Chocolate or cocoa is normally not associated with Thailand. At Discovery Garden in Pattaya we grow cocoa and show visitors how to process the beans properly and make their own homemade chocolate. Children and grownups equally are having fun making chocolate in Pattaya. We also sell cocoa plants and seeds.
As a Swiss I have known chocolate for a lifetime, but in my 23 years in Thailand, I have not seen a single cocoa tree. Thailand has never produced a lot of cocoa. But during the last cocoa cycle, when prices went from one low to the next, the few cocoa farmers in the South of Thailand cut down their seemingly worthless cocoa trees since they could not make any profit with this staple. Now they may be sorry since cocoa presently fetches good prices, demand out of China is high.
It took me several detours until I could grow my own cocoa trees and beans at Discovery Garden in Pattaya. The first cocoa tree I saw grew at the garden of a small guest house where I stayed in Porto Seguro, Brazil. I more or less stole a few cocoa seed pots, but also bought on a local market what I thought were dried cocoa beans. Upon my return to Thailand I potted the dried seeds and carefully dried the fresh seeds too. That was the beginner mistake of the prospective and uneducated cocoa farmer: Nothing at all grew out of those dried cocoa beans.

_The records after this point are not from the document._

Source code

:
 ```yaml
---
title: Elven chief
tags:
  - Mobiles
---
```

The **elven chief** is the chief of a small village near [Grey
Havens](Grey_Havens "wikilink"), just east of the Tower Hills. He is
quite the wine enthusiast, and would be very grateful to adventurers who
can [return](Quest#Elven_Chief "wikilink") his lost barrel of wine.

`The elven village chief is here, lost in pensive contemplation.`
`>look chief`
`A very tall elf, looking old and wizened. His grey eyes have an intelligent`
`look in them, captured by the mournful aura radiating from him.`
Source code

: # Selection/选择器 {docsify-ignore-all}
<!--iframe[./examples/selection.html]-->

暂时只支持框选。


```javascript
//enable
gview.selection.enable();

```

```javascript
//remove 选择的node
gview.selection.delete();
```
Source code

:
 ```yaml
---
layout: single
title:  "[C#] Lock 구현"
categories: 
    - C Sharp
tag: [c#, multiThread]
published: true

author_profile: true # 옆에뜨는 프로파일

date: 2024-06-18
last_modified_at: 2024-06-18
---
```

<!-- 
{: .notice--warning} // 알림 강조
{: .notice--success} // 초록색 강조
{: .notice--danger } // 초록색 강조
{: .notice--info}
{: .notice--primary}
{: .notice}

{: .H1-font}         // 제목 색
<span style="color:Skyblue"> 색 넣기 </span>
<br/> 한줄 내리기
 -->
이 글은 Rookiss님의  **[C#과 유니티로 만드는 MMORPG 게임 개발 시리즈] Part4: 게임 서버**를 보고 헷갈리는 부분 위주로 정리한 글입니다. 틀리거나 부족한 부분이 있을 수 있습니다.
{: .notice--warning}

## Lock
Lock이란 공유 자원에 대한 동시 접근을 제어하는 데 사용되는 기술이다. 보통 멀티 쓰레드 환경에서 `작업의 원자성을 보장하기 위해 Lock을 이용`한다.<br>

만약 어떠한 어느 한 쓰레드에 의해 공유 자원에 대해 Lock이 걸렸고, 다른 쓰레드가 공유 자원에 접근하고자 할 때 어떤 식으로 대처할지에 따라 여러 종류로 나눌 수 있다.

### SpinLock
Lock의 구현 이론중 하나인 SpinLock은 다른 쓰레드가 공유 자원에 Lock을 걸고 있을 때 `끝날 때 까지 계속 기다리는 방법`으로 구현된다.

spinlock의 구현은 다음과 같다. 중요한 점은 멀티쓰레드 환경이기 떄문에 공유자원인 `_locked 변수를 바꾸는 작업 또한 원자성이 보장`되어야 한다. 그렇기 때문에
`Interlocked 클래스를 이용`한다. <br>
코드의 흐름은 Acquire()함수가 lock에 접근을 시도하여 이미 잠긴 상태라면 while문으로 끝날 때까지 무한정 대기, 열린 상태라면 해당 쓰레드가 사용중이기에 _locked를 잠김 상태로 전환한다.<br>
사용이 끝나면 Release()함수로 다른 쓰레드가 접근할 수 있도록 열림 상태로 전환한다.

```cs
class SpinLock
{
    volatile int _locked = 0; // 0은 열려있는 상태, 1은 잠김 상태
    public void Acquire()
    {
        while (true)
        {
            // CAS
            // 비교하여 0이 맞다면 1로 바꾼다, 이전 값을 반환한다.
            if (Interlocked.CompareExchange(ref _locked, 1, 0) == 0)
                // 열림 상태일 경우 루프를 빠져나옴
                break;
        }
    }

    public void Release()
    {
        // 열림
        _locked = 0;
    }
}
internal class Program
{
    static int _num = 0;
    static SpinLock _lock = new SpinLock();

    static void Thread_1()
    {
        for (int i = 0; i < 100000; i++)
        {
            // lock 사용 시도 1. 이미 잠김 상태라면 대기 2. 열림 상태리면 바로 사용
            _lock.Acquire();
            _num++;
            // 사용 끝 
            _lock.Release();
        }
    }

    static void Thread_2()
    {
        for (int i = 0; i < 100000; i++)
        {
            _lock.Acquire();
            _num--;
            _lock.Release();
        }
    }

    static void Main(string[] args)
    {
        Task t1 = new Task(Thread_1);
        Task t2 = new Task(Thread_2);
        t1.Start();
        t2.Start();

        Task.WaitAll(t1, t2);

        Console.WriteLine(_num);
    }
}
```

Once cocoa beans are taken out of their protective seed pots, they should be planted immediately. Thereafter fresh cocoa beans can only germinate for about two weeks and when I first dried them in the sun, I actually beat the shit out of them, killed them. So if you want to grow cocoa trees from seeds in Thailand, inquire whether or not we have fresh seeds available firstname.lastname@example.org , if we have, we always send them by EMS.
It took me two more or less useless trips to Vietnam before the Thai brother in law finally found a Thai supplier of fresh cocoa beans nearby. We have about 80 cocoa trees planted at Discovery Garden and the first two fruits (of our endeavors) are right now ready to be harvested. In the long term, we want to produce all cocoa ourselves that we turn into chocolate, but right now we buy the fresh stuff from Thai suppliers.

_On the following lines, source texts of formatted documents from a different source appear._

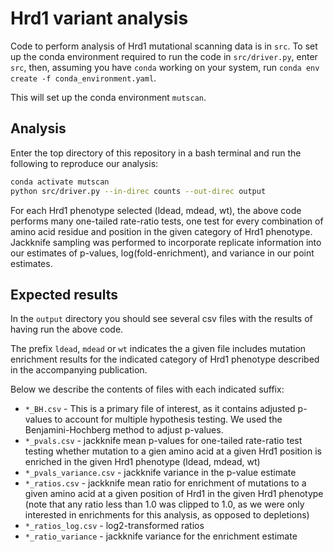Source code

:# Hrd1 variant analysis

Code to perform analysis of Hrd1 mutational scanning data is in `src`.
To set up the conda environment required to run the code in `src/driver.py`,
enter `src`, then, assuming you have `conda` working on your system,
run `conda env create -f conda_environment.yaml`.

This will set up the conda environment `mutscan`.

## Analysis

Enter the top directory of this repository in a bash terminal
and run the following to reproduce our analysis:

```bash
conda activate mutscan
python src/driver.py --in-direc counts --out-direc output
```

For each Hrd1 phenotype selected (ldead, mdead, wt), the above code performs
many one-tailed rate-ratio tests, one test for every combination
of amino acid residue and position in the given category
of Hrd1 phenotype. Jackknife sampling was performed to incorporate
replicate information into our estimates of p-values, log(fold-enrichment),
and variance in our point estimates.

## Expected results

In the `output` directory you should see several csv files with
the results of having run the above code.

The prefix `ldead`, `mdead` or `wt` indicates the a given file
includes mutation enrichment results for the indicated category
of Hrd1 phenotype described in the accompanying publication.

Below we describe the contents of files with each indicated suffix:

* `*_BH.csv` - This is a primary file of interest, as it contains adjusted p-values to account for multiple hypothesis testing. We used the Benjamini-Hochberg method to adjust p-values.
* `*_pvals.csv` - jackknife mean p-values for one-tailed rate-ratio test testing whether mutation to a gien amino acid at a given Hrd1 position is enriched in the given Hrd1 phenotype (ldead, mdead, wt)
* `*_pvals_variance.csv` - jackknife variance in the p-value estimate
* `*_ratios.csv` - jackknife mean ratio for enrichment of mutations to a given amino acid at a given position of Hrd1 in the given Hrd1 phenotype (note that any ratio less than 1.0 was clipped to 1.0, as we were only interested in enrichments for this analysis, as opposed to depletions)
* `*_ratios_log.csv` - log2-transformed ratios
* `*_ratio_variance` - jackknife variance for the enrichment estimate

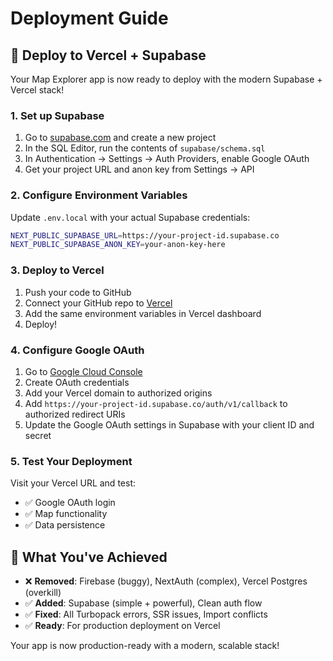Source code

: # Deployment Guide

## 🚀 Deploy to Vercel + Supabase

Your Map Explorer app is now ready to deploy with the modern Supabase + Vercel stack!

### 1. Set up Supabase

1. Go to [supabase.com](https://supabase.com) and create a new project
2. In the SQL Editor, run the contents of `supabase/schema.sql`
3. In Authentication → Settings → Auth Providers, enable Google OAuth
4. Get your project URL and anon key from Settings → API

### 2. Configure Environment Variables

Update `.env.local` with your actual Supabase credentials:

```bash
NEXT_PUBLIC_SUPABASE_URL=https://your-project-id.supabase.co
NEXT_PUBLIC_SUPABASE_ANON_KEY=your-anon-key-here
```

### 3. Deploy to Vercel

1. Push your code to GitHub
2. Connect your GitHub repo to [Vercel](https://vercel.com)
3. Add the same environment variables in Vercel dashboard
4. Deploy!

### 4. Configure Google OAuth

1. Go to [Google Cloud Console](https://console.cloud.google.com)
2. Create OAuth credentials
3. Add your Vercel domain to authorized origins
4. Add `https://your-project-id.supabase.co/auth/v1/callback` to authorized redirect URIs
5. Update the Google OAuth settings in Supabase with your client ID and secret

### 5. Test Your Deployment

Visit your Vercel URL and test:
- ✅ Google OAuth login
- ✅ Map functionality
- ✅ Data persistence

## 🎉 What You've Achieved

- ❌ **Removed**: Firebase (buggy), NextAuth (complex), Vercel Postgres (overkill)
- ✅ **Added**: Supabase (simple + powerful), Clean auth flow
- ✅ **Fixed**: All Turbopack errors, SSR issues, Import conflicts
- ✅ **Ready**: For production deployment on Vercel

Your app is now production-ready with a modern, scalable stack!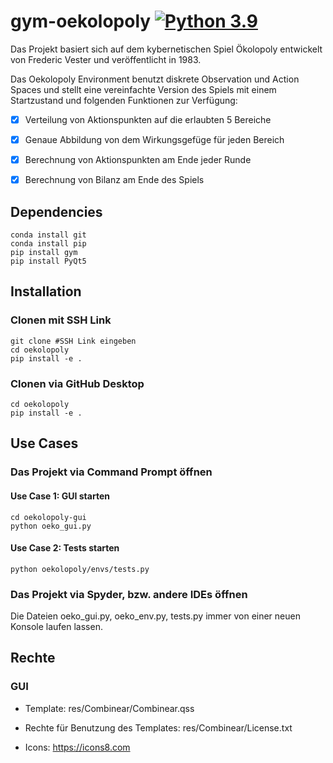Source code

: # gym-oekolopoly [![Python 3.9](https://img.shields.io/badge/python-3.9-blue)](https://img.shields.io/badge/python-3.9-blue)

Das Projekt basiert sich auf dem kybernetischen Spiel Ökolopoly entwickelt von Frederic Vester und veröffentlicht in 1983. 

Das Oekolopoly Environment benutzt diskrete Observation und Action Spaces und stellt eine vereinfachte Version des Spiels mit einem Startzustand und folgenden Funktionen zur Verfügung:
- [x] Verteilung von Aktionspunkten auf die erlaubten 5 Bereiche
- [x] Genaue Abbildung von dem Wirkungsgefüge für jeden Bereich
- [x] Berechnung von Aktionspunkten am Ende jeder Runde
- [x] Berechnung von Bilanz am Ende des Spiels


## Dependencies
```
conda install git
conda install pip
pip install gym
pip install PyQt5
```

## Installation
### Clonen mit SSH Link
```
git clone #SSH Link eingeben
cd oekolopoly
pip install -e .
```

### Clonen via GitHub Desktop 
```
cd oekolopoly
pip install -e .
```

## Use Cases
### Das Projekt via Command Prompt öffnen
#### Use Case 1: GUI starten
```
cd oekolopoly-gui
python oeko_gui.py
```

#### Use Case 2: Tests starten
```
python oekolopoly/envs/tests.py
```

### Das Projekt via Spyder, bzw. andere IDEs öffnen
Die Dateien oeko_gui.py, oeko_env.py, tests.py immer von einer neuen Konsole laufen lassen.

## Rechte
### GUI
- Template: res/Combinear/Combinear.qss

- Rechte für Benutzung des Templates: res/Combinear/License.txt
- Icons: https://icons8.com


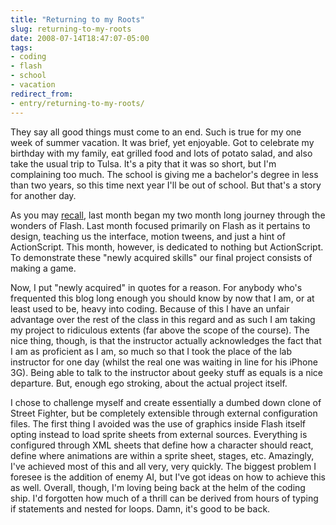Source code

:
 ```yaml
---
title: "Returning to my Roots"
slug: returning-to-my-roots
date: 2008-07-14T18:47:07-05:00
tags:
- coding
- flash
- school
- vacation
redirect_from:
- entry/returning-to-my-roots/
---
```

They say all good things must come to an end. Such is true for my one week of summer vacation. It was brief, yet enjoyable. Got to celebrate my birthday with my family, eat grilled food and lots of potato salad, and also take the usual trip to Tulsa. It's a pity that it was so short, but I'm complaining too much. The school is giving me a bachelor's degree in less than two years, so this time next year I'll be out of school. But that's a story for another day.

As you may [recall](http://www.dxprog.com/entry/its-super-awesome-vacation-time/), last month began my two month long journey through the wonders of Flash. Last month focused primarily on Flash as it pertains to design, teaching us the interface, motion tweens, and just a hint of ActionScript. This month, however, is dedicated to nothing but ActionScript. To demonstrate these "newly acquired skills" our final project consists of making a game.

Now, I put "newly acquired" in quotes for a reason. For anybody who's frequented this blog long enough you should know by now that I am, or at least used to be, heavy into coding. Because of this I have an unfair advantage over the rest of the class in this regard and as such I am taking my project to ridiculous extents (far above the scope of the course). The nice thing, though, is that the instructor actually acknowledges the fact that I am as proficient as I am, so much so that I took the place of the lab instructor for one day (whilst the real one was waiting in line for his iPhone 3G). Being able to talk to the instructor about geeky stuff as equals is a nice departure. But, enough ego stroking, about the actual project itself.

I chose to challenge myself and create essentially a dumbed down clone of Street Fighter, but be completely extensible through external configuration files. The first thing I avoided was the use of graphics inside Flash itself opting instead to load sprite sheets from external sources. Everything is configured through XML sheets that define how a character should react, define where animations are within a sprite sheet, stages, etc. Amazingly, I've achieved most of this and all very, very quickly. The biggest problem I foresee is the addition of enemy AI, but I've got ideas on how to achieve this as well. Overall, though, I'm loving being back at the helm of the coding ship. I'd forgotten how much of a thrill can be derived from hours of typing if statements and nested for loops. Damn, it's good to be back.
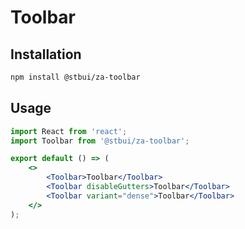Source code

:# Toolbar

## Installation

```sh
npm install @stbui/za-toolbar
```

## Usage

```jsx | pure
import React from 'react';
import Toolbar from '@stbui/za-toolbar';

export default () => (
    <>
        <Toolbar>Toolbar</Toolbar>
        <Toolbar disableGutters>Toolbar</Toolbar>
        <Toolbar variant="dense">Toolbar</Toolbar>
    </>
);
```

I learned how to turn fresh cocoa beans into chocolate in Puerto Viejo, Costa Rica, and managed to do it in Thailand as well. At first, it seemed difficult, but it is not that complex really and great fun. The first step is the fermenting of the fresh cocoa beans. I took about 20 kilos of fresh cocoa beans out of their seed pots. The seeds are covered with an edible sour-sweet stuff which acts as agent of the fermentation process. I placed all that into an airy container covered with banana leaves. After closing on top with banana leaves as well, the package is placed in the sun and the fermentation of the cocoa beans starts. One can feel the heat of the fermentation by touching the banana leaf package on top or the sides.
The fermenting cocoa beans are mixed around morning and evening during six sunny days. Without the fermenting there would be no chocolate taste in the end and the process also prevents the cocoa beans from germinating. You can smell the alcohol that results in the fermentation and if you have enough cocoa beans you can turn the liquid by-product into a cocoa wine, but that is another story.

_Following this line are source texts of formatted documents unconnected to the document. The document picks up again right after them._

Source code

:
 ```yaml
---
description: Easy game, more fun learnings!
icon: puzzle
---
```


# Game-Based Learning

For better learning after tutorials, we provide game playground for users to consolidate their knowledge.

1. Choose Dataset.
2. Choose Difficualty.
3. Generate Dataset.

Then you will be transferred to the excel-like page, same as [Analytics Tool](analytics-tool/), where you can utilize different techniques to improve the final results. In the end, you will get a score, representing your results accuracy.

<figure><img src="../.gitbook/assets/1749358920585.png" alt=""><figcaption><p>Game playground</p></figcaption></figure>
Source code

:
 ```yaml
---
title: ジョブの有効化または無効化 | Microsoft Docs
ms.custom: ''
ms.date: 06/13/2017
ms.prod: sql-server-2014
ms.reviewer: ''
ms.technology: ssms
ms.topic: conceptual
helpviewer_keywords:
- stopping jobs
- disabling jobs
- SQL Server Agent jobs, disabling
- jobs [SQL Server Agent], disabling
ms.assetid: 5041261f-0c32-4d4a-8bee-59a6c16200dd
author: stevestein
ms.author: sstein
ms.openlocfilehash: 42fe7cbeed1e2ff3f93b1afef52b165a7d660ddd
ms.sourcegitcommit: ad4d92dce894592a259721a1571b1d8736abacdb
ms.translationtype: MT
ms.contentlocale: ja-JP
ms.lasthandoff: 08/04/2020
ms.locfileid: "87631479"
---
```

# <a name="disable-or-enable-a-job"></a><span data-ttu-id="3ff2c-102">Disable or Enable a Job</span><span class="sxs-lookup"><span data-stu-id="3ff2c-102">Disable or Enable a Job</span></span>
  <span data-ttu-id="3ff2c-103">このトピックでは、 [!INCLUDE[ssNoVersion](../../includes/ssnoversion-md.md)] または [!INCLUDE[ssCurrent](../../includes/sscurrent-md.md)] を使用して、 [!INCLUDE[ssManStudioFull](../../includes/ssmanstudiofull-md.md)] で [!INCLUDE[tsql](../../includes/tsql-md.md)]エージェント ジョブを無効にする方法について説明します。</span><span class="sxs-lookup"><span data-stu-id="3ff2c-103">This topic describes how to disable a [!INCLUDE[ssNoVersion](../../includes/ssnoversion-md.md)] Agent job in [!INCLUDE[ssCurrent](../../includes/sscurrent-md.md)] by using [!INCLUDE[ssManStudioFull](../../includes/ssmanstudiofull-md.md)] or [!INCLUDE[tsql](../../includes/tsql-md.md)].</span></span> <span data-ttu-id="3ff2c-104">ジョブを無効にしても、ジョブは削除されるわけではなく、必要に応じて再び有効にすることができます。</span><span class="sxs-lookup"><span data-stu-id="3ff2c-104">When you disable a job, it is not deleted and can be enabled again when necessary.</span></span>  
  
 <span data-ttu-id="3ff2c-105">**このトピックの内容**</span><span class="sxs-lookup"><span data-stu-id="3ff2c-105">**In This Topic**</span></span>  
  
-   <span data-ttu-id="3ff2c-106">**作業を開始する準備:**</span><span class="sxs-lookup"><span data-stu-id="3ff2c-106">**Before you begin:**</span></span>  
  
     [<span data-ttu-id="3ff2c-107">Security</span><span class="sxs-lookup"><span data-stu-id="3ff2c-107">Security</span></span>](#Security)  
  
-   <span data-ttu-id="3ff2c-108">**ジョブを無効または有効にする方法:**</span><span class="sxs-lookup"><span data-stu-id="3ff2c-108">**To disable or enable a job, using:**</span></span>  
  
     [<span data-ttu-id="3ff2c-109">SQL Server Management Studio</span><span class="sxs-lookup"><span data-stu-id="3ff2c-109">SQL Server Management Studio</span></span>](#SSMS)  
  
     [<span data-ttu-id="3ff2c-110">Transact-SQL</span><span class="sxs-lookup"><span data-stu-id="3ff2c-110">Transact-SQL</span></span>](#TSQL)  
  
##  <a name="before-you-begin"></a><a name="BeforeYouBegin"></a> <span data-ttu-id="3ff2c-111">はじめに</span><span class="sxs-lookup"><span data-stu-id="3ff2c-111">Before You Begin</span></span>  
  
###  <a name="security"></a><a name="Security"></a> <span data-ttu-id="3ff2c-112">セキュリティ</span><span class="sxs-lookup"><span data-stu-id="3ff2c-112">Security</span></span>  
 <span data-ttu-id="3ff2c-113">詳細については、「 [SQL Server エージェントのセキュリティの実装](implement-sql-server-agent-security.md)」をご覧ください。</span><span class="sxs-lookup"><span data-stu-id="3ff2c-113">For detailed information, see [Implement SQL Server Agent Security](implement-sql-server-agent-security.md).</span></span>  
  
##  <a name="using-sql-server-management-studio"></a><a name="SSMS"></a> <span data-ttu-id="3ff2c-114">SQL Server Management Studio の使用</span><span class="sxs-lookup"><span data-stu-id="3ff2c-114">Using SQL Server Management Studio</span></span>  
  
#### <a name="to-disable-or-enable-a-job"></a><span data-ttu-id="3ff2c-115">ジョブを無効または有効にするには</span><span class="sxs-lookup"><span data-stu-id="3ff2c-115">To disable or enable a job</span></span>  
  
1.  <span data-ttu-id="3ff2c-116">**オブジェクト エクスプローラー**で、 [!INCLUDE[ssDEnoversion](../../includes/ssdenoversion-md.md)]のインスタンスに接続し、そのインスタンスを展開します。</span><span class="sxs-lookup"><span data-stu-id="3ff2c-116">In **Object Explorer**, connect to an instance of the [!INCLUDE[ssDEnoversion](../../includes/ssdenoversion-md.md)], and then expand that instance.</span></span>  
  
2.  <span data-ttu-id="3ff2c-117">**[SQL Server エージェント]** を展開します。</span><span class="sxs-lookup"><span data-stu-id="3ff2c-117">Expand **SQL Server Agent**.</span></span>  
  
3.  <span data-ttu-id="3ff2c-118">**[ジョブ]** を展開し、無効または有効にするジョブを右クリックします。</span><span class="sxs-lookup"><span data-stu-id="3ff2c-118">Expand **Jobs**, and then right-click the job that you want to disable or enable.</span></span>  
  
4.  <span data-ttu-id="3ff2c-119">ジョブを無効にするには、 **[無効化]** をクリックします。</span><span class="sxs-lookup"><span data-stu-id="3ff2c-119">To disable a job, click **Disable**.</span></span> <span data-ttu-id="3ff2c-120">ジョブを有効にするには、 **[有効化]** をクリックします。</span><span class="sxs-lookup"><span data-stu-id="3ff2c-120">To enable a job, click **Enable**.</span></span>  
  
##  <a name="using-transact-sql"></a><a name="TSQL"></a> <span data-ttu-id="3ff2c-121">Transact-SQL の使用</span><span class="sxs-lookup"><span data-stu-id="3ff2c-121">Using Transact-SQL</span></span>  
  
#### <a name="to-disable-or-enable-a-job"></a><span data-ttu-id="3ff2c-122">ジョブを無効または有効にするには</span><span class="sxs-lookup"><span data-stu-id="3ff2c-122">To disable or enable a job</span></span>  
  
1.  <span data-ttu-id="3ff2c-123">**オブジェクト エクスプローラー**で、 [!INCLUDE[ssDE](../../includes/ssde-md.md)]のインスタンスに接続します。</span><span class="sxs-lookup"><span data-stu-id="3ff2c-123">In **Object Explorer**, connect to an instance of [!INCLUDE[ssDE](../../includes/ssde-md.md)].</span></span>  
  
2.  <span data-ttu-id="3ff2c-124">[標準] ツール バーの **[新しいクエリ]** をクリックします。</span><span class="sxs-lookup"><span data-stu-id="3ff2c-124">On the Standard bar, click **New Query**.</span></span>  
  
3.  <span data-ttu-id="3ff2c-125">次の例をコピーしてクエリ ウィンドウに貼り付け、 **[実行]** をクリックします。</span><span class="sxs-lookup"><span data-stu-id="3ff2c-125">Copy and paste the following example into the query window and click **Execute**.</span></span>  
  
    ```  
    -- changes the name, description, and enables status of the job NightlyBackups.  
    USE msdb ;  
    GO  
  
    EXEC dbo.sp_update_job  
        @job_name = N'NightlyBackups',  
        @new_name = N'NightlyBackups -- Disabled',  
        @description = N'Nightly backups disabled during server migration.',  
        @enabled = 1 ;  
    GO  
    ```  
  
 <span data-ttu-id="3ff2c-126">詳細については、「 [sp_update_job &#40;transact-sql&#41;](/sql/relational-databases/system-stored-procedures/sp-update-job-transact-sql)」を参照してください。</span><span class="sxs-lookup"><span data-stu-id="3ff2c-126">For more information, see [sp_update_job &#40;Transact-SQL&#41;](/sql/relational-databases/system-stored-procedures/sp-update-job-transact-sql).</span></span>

After the fermentation is done, the cocoa beans are dried in the sun 10 days longer. They have now changed their inner and outer color, have turned brown: In retrospect it is no surprise to me any longer that those obviously fermented cocoa beans I bought in Brazil and planted in Thailand did not germinate…
The next step in turning cocoa beans into chocolate is roasting the fermented beans. You can use a frying pan and turning on medium heat. Always turn around the beans, some will burst with a loud bang, the roasting takes about 20 minutes.
Let the roasted cocoa beans cool down then peel them. The beans have now changed their color into a shiny brown, you can see the chocolate appear. Try eating one of those roasted beans: There is the chocolate taste, but it is a bitter experience.
The roasted and peeled cocoa beans have now to be grinded. I use a strong blender and the mass you get is a bit greasy. Now add at least as much volume of sugar to the cocoa powder or mass. Add some fresh milk and start boiling. Thick the mass to your liking: Congratulations, you have produced your first homemade chocolate and have therefore graduated from the “Chocolate Academy” of Discovery Garden.